■ **What you will do**: Write the number of lines in the material below that contain "dnsstuff", with no other words.

==== Given information ====

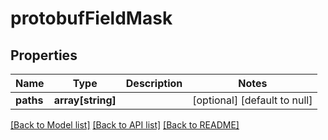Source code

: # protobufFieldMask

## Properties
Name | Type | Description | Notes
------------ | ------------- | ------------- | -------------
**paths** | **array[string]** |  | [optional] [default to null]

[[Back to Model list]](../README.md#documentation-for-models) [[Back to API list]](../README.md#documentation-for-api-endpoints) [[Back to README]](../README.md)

====
==== Given information ====

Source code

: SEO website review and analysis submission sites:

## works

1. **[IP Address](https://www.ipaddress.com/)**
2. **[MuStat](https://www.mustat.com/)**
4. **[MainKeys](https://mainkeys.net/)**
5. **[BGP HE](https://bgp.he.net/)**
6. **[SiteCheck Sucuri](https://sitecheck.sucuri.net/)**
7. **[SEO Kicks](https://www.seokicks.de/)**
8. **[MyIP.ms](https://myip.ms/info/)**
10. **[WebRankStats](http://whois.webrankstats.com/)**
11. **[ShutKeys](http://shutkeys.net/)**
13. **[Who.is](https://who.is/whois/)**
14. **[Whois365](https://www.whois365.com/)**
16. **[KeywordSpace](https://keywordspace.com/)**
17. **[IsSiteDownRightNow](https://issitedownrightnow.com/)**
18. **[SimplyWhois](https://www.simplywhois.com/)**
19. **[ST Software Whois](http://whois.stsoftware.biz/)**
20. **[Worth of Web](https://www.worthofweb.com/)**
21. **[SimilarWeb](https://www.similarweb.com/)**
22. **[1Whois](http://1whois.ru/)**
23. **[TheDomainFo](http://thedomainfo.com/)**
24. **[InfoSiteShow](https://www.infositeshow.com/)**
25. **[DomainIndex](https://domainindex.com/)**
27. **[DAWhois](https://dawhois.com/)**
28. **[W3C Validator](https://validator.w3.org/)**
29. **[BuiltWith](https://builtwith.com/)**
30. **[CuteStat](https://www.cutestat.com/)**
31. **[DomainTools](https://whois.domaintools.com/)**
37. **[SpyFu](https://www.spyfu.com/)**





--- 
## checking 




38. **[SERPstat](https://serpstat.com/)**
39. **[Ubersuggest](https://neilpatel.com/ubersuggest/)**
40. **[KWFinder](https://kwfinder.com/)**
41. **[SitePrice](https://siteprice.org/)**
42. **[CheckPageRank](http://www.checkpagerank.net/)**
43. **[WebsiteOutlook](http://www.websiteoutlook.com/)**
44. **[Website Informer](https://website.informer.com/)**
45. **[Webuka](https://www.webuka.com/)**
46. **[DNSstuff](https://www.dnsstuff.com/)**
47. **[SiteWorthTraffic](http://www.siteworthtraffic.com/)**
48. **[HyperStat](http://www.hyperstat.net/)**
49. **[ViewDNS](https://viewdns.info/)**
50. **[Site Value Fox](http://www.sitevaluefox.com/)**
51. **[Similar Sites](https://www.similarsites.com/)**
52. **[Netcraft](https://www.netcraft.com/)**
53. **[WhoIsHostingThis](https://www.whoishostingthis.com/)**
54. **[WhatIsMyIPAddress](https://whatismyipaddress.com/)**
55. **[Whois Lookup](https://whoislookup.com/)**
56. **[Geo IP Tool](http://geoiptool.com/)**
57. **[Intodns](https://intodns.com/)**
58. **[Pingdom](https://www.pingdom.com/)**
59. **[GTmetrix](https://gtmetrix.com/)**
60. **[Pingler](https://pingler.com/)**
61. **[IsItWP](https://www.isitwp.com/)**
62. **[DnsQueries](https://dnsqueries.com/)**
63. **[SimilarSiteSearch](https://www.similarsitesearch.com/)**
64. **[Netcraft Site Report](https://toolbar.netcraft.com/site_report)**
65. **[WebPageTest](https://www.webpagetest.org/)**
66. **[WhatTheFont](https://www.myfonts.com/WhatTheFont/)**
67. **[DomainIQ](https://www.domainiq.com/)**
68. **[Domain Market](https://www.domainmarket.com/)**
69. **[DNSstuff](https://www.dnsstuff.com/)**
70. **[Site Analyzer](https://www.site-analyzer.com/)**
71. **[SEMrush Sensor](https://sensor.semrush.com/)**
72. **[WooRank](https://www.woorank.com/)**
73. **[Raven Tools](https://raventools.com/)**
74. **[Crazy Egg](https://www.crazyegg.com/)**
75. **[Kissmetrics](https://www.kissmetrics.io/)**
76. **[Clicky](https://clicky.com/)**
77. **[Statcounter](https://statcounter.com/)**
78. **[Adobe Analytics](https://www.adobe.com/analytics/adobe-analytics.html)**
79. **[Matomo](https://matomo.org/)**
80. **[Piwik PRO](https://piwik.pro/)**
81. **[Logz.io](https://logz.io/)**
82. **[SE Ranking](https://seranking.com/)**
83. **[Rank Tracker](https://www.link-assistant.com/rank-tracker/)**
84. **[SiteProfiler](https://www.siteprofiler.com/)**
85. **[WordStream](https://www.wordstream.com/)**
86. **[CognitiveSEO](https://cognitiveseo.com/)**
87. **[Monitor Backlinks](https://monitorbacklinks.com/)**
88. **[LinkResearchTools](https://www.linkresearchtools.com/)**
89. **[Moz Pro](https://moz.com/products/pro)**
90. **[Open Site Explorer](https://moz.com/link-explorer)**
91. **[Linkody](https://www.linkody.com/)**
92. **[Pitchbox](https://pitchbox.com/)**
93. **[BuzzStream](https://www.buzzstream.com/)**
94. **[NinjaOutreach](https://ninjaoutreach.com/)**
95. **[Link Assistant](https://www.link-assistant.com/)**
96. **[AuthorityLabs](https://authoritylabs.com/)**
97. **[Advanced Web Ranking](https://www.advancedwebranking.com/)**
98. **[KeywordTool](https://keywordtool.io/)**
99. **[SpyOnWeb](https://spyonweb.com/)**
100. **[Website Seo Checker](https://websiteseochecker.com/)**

====

■ **Solution for this exercise**: 2